Task input: Begin

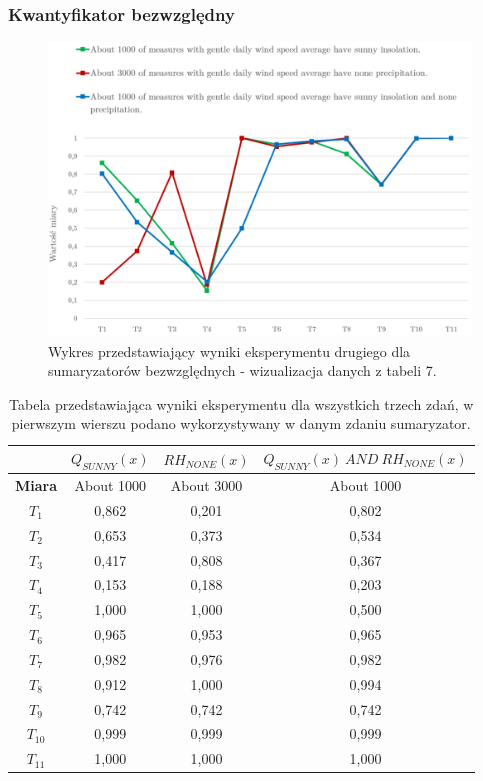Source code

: \documentclass{classrep}
\begin{document}
\subsubsection{Kwantyfikator bezwzględny}

\begin{figure}[H]
	\centering
	\includegraphics[width=1\textwidth]{Pictures/ResultCharts/Eks2_2.png}
	\caption{Wykres przedstawiający wyniki eksperymentu drugiego dla sumaryzatorów bezwzględnych - wizualizacja danych z tabeli 7.}
\end{figure}


\begin{table}[H]
	\centering
	\begin{tabular}{c c c c} 
		\hline
		  &  $Q_{\textit{SUNNY}}(x)$ & ${RH}_{\textit{NONE}}(x)$ & ${Q}_{\textit{SUNNY}}(x) ~{AND}~ {RH}_{\textit{NONE}}(x)$\\ [0.5ex] 
		\hline
		\hline
		\textbf{Miara}  & {About 1000} & {About 3000} & {About 1000}\\ [0.5ex] 
		\hline
		\hline
$T_1$	&	0,862	&	0,201	&	0,802	\\
$T_2$	&	0,653	&	0,373	&	0,534	\\
$T_3$	&	0,417	&	0,808	&	0,367	\\
$T_4$	&	0,153	&	0,188	&	0,203	\\
$T_5$	&	1,000	&	1,000	&	0,500	\\
$T_6$	&	0,965	&	0,953	&	0,965	\\
$T_7$	&	0,982	&	0,976	&	0,982	\\
$T_8$	&	0,912	&	1,000	&	0,994	\\
$T_9$	&	0,742	&	0,742	&	0,742	\\
$T_{10}$	&	0,999	&	0,999	&	0,999	\\
$T_{11}$	&	1,000	&	1,000	&	1,000	\\
		\hline
	\end{tabular}
	\caption{Tabela przedstawiająca wyniki eksperymentu dla wszystkich trzech zdań, w pierwszym wierszu podano wykorzystywany w danym zdaniu sumaryzator.}
\end{table}
\end{document}
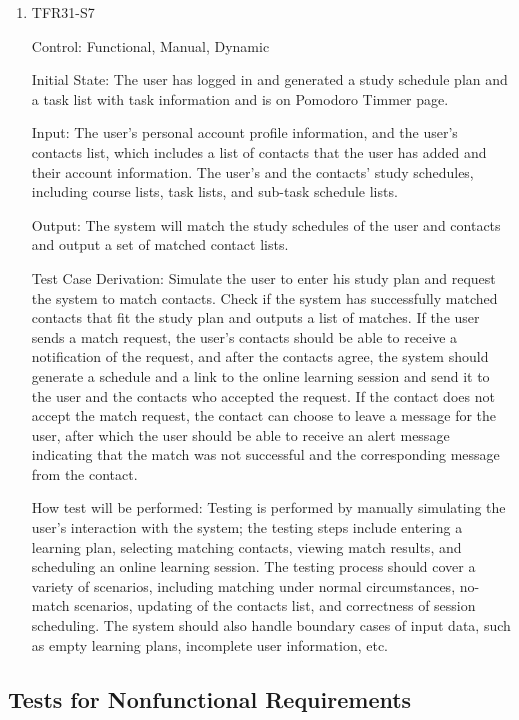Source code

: \documentclass[12pt, titlepage]{article}
\begin{document}
\begin{enumerate}
\item{TFR31-S7\\} \label{TFR31-S7}

Control: Functional, Manual, Dynamic
					
Initial State: The user has logged in and generated a study schedule plan and a task list with task information and is on Pomodoro Timmer page.
					
Input: The user's personal account profile information, and the user's contacts list, which includes a list of contacts that the user has added and their account information. The user's and the contacts' study schedules, including course lists, task lists, and sub-task schedule lists.
					
Output: The system will match the study schedules of the user and contacts and output a set of matched contact lists.

Test Case Derivation: Simulate the user to enter his study plan and request the system to match contacts. Check if the system has successfully matched contacts that fit the study plan and outputs a list of matches. If the user sends a match request, the user's contacts should be able to receive a notification of the request, and after the contacts agree, the system should generate a schedule and a link to the online learning session and send it to the user and the contacts who accepted the request. If the contact does not accept the match request, the contact can choose to leave a message for the user, after which the user should be able to receive an alert message indicating that the match was not successful and the corresponding message from the contact.
					
How test will be performed: Testing is performed by manually simulating the user's interaction with the system; the testing steps include entering a learning plan, selecting matching contacts, viewing match results, and scheduling an online learning session. The testing process should cover a variety of scenarios, including matching under normal circumstances, no-match scenarios, updating of the contacts list, and correctness of session scheduling. The system should also handle boundary cases of input data, such as empty learning plans, incomplete user information, etc.
\end{enumerate}
\subsection{Tests for Nonfunctional Requirements}
\end{document}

Task input: End

### Try it
Of all the lines above, tally those with the word "documentclass". Write the total only.

### Response to the task
2